J.T. Thomas

No. 24, 26
- Position: Defensive back

Personal information
- Born: April 22, 1951 (age 75) Macon, Georgia, U.S.
- Listed height: 6 ft 2 in (1.88 m)
- Listed weight: 196 lb (89 kg)

Career information
- College: Florida State
- NFL draft: 1973: 1st round, 24th overall pick

Career history
- Pittsburgh Steelers (1973–1981); Denver Broncos (1982);

Awards and highlights
- 4× Super Bowl champion (IX, X, XIII, XIV); Pro Bowl (1976); Pittsburgh Steelers Hall of Honor; Second-team All-American (1972);

Career NFL statistics
- Interceptions: 20
- Interception yards: 147
- Touchdowns: 2
- Stats at Pro Football Reference

= J. T. Thomas (defensive back) =

American football player (born 1951)

James "J. T." Thomas Jr. (born April 22, 1951) is an American former professional football player who was a defensive back in the National Football League (NFL). He was selected in the first round by the Pittsburgh Steelers with the 24th overall pick of the 1973 NFL draft. He was the first African-American football player to play football and graduate from Florida State University. Thomas played for the Steelers between 1973 and 1981, and was a member of the legendary dynasty Steel Curtain defense that won four Super Bowls in the 70s. Thomas played for the Denver Broncos in 1982.

==Biography==
Thomas attended Lanier High School in Macon. After playing at Florida State, Thomas was the Steelers' first-round selection (24th overall) in the 1973 NFL draft. That year, Thomas played in all 14 regular-season games and in the Steelers' only playoff game. He recorded one interception that season.

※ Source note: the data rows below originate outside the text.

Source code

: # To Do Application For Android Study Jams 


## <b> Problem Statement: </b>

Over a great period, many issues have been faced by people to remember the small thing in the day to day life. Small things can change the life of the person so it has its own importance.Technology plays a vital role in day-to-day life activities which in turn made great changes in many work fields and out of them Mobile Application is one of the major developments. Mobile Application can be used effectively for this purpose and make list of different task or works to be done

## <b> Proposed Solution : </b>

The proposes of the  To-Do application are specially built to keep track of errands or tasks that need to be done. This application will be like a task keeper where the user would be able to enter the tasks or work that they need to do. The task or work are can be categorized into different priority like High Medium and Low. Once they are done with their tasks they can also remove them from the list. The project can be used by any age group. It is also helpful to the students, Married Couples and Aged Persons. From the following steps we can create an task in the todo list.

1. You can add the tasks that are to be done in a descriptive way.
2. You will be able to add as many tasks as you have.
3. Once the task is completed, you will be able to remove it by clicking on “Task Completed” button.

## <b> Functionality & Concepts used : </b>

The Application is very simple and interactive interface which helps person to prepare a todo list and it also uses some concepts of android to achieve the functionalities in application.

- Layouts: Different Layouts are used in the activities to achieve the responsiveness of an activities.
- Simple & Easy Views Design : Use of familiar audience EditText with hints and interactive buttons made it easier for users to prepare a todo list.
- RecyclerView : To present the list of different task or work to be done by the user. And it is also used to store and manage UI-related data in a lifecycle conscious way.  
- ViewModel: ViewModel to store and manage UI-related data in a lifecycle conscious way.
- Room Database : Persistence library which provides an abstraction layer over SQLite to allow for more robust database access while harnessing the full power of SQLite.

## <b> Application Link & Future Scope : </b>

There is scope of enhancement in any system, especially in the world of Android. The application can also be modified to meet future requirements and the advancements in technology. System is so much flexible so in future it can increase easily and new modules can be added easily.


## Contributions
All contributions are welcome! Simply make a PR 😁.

In 1974 and 1975, the Steelers won back-to-back Super Bowls. In 1974, Thomas picked up a career-best five interceptions and he scored a touchdown on a fumble recovery. Thomas was named to the Pro Bowl after a 1976 season in which he collected two interceptions and a fumble recovery. In 1978, he sat out the season due to an inflammatory disease in the lungs and lymph nodes known as sarcoidosis.

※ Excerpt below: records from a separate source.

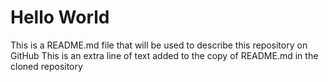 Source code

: # Hello World

This is a README.md file that will be used to describe this repository on GitHub
This is an extra line of text added to the copy of README.md in the cloned repository 
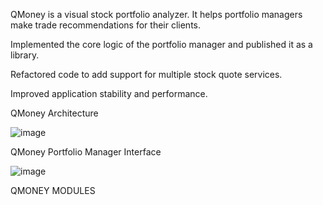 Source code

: QMoney is a visual stock portfolio analyzer. It helps portfolio managers make trade recommendations for their clients.

Implemented the core logic of the portfolio manager and published it as a library.

Refactored code to add support for multiple stock quote services.

Improved application stability and performance.

QMoney Architecture 

![image](https://user-images.githubusercontent.com/24942039/145179072-53fa5359-a069-4546-8216-52e44f4c6912.png)





QMoney Portfolio Manager Interface


![image](https://user-images.githubusercontent.com/24942039/145179105-45a4c52e-c461-42d6-b89e-ee33e0205afb.png)



QMONEY MODULES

During his time in Pittsburgh, Thomas played alongside cornerback Mel Blount. NFL.com named Thomas and Blount the sixth-best cornerback combination of all time.

During the 1982 preseason, Thomas was traded to the Denver Broncos for an initially undisclosed draft slot.

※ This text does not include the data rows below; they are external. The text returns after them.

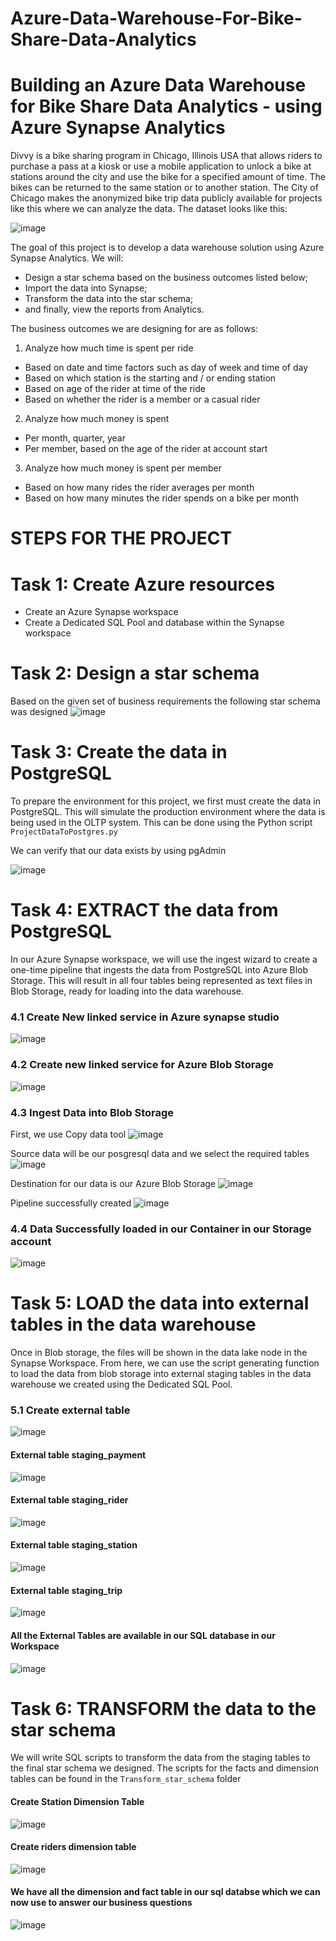 # Azure-Data-Warehouse-For-Bike-Share-Data-Analytics
# Building an Azure Data Warehouse for Bike Share Data Analytics - using Azure Synapse Analytics


Divvy is a bike sharing program in Chicago, Illinois USA that allows riders to purchase a pass at a kiosk or use a mobile application to unlock a bike at stations around the city and use the bike for a specified amount of time. The bikes can be returned to the same station or to another station. The City of Chicago makes the anonymized bike trip data publicly available for projects like this where we can analyze the data. The dataset looks like this:

![image](https://user-images.githubusercontent.com/61830624/195534057-25902854-44d5-48ef-82be-272e30d419a9.png)

The goal of this project is to develop a data warehouse solution using Azure Synapse Analytics. We will:
- Design a star schema based on the business outcomes listed below;
- Import the data into Synapse;
- Transform the data into the star schema;
- and finally, view the reports from Analytics.

The business outcomes we are designing for are as follows:
1. Analyze how much time is spent per ride
  - Based on date and time factors such as day of week and time of day
  - Based on which station is the starting and / or ending station
  - Based on age of the rider at time of the ride
  - Based on whether the rider is a member or a casual rider
  
2. Analyze how much money is spent
  - Per month, quarter, year
  - Per member, based on the age of the rider at account start
  
3. Analyze how much money is spent per member
  - Based on how many rides the rider averages per month
  - Based on how many minutes the rider spends on a bike per month
  
# STEPS FOR THE PROJECT
# Task 1: Create Azure resources
- Create an Azure Synapse workspace
- Create a Dedicated SQL Pool and database within the Synapse workspace

# Task 2: Design a star schema
Based on the given set of business requirements the following star schema was designed
![image](https://user-images.githubusercontent.com/61830624/195600538-061f1d5c-2a7a-48e1-a5c4-04241fd9eb6a.png)

# Task 3: Create the data in PostgreSQL
To prepare the environment for this project, we first must create the data in PostgreSQL. This will simulate the production environment where the data is being used in the OLTP system. This can be done using the Python script `ProjectDataToPostgres.py`

We can verify that our data exists by using pgAdmin 

![image](https://user-images.githubusercontent.com/61830624/195542599-83dafffd-e1f6-4e7c-8556-901036adacc3.png)


# Task 4: EXTRACT the data from PostgreSQL
In our Azure Synapse workspace, we will use the ingest wizard to create a one-time pipeline that ingests the data from PostgreSQL into Azure Blob Storage. This will result in all four tables being represented as text files in Blob Storage, ready for loading into the data warehouse.

### 4.1 Create New linked service in Azure synapse studio
![image](https://user-images.githubusercontent.com/61830624/195543191-650cc93d-fa9e-49fb-81a8-985c3e13b189.png)

### 4.2 Create new linked service for Azure Blob Storage
![image](https://user-images.githubusercontent.com/61830624/195544235-318b4550-1f05-4708-bbda-b6b61b6f3299.png)

### 4.3 Ingest Data into Blob Storage

First, we use Copy data tool
![image](https://user-images.githubusercontent.com/61830624/195545320-553df5ed-43f7-4670-832a-9916071fd71f.png)

Source data will be our posgresql data and we select the required tables
![image](https://user-images.githubusercontent.com/61830624/195546585-6a0b2e7d-8170-4470-b1e9-9ac682ab2cb1.png)

Destination for our data is our Azure Blob Storage
![image](https://user-images.githubusercontent.com/61830624/195549537-b98c966b-656d-47a2-b590-e0a1a712899c.png)

Pipeline successfully created
![image](https://user-images.githubusercontent.com/61830624/195548143-7d6c9caa-985b-495c-a334-9fc7d962449c.png)

### 4.4 Data Successfully loaded in our Container in our Storage account
![image](https://user-images.githubusercontent.com/61830624/195575952-58d727f8-da24-4a7e-a978-2629a52f9596.png)

# Task 5: LOAD the data into external tables in the data warehouse
Once in Blob storage, the files will be shown in the data lake node in the Synapse Workspace. From here, we can use the script generating function to load the data from blob storage into external staging tables in the data warehouse we created using the Dedicated SQL Pool.

### 5.1 Create external table
![image](https://user-images.githubusercontent.com/61830624/195560797-8bfafbc2-408c-4dfa-8220-483da1321f52.png)

#### External table staging_payment 
![image](https://user-images.githubusercontent.com/61830624/195577043-c2737fd9-cdf7-4130-b881-540fc7035938.png)

#### External table staging_rider 
![image](https://user-images.githubusercontent.com/61830624/195579843-ed0fe9c3-c35e-44ed-91ca-4e2c022fe652.png)

 #### External table staging_station
 ![image](https://user-images.githubusercontent.com/61830624/195580503-00229681-5a3b-4d07-af7e-0f38e0a6a528.png)
 
 #### External table staging_trip
 ![image](https://user-images.githubusercontent.com/61830624/195581463-470a66e3-2fb0-487f-b591-9c84e083cafb.png)
 
 #### All the External Tables are available in our SQL database in our Workspace
 ![image](https://user-images.githubusercontent.com/61830624/195581830-d0b30059-3bf8-44f9-9ab4-7027df859e74.png)
 
 # Task 6: TRANSFORM the data to the star schema
We will write SQL scripts to transform the data from the staging tables to the final star schema we designed.
The scripts for the facts and dimension tables can be found in the `Transform_star_schema` folder

#### Create Station Dimension Table 
![image](https://user-images.githubusercontent.com/61830624/195591163-172b453e-629d-4580-a472-b5d4b168b7f6.png)

#### Create riders dimension table
![image](https://user-images.githubusercontent.com/61830624/195592379-c5c33367-e757-4ab8-b985-7e273e3b3e08.png)

#### We have all the dimension and fact table in our sql databse which we can now use to answer our business questions
![image](https://user-images.githubusercontent.com/61830624/195598047-54b7f1d6-29c6-4049-8f97-74ee8a09c79f.png)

Thomas has lived in Monroeville, Pennsylvania, since the 1970s. Partnering with former Steeler Larry Brown in the late 1980s, they developed the Applebee's chain restaurants in western and central Pennsylvania and Morgantown, West Virginia markets. In 2009, he opened a Southern restaurant known as Red, Hot & Blue in Homestead, Pennsylvania.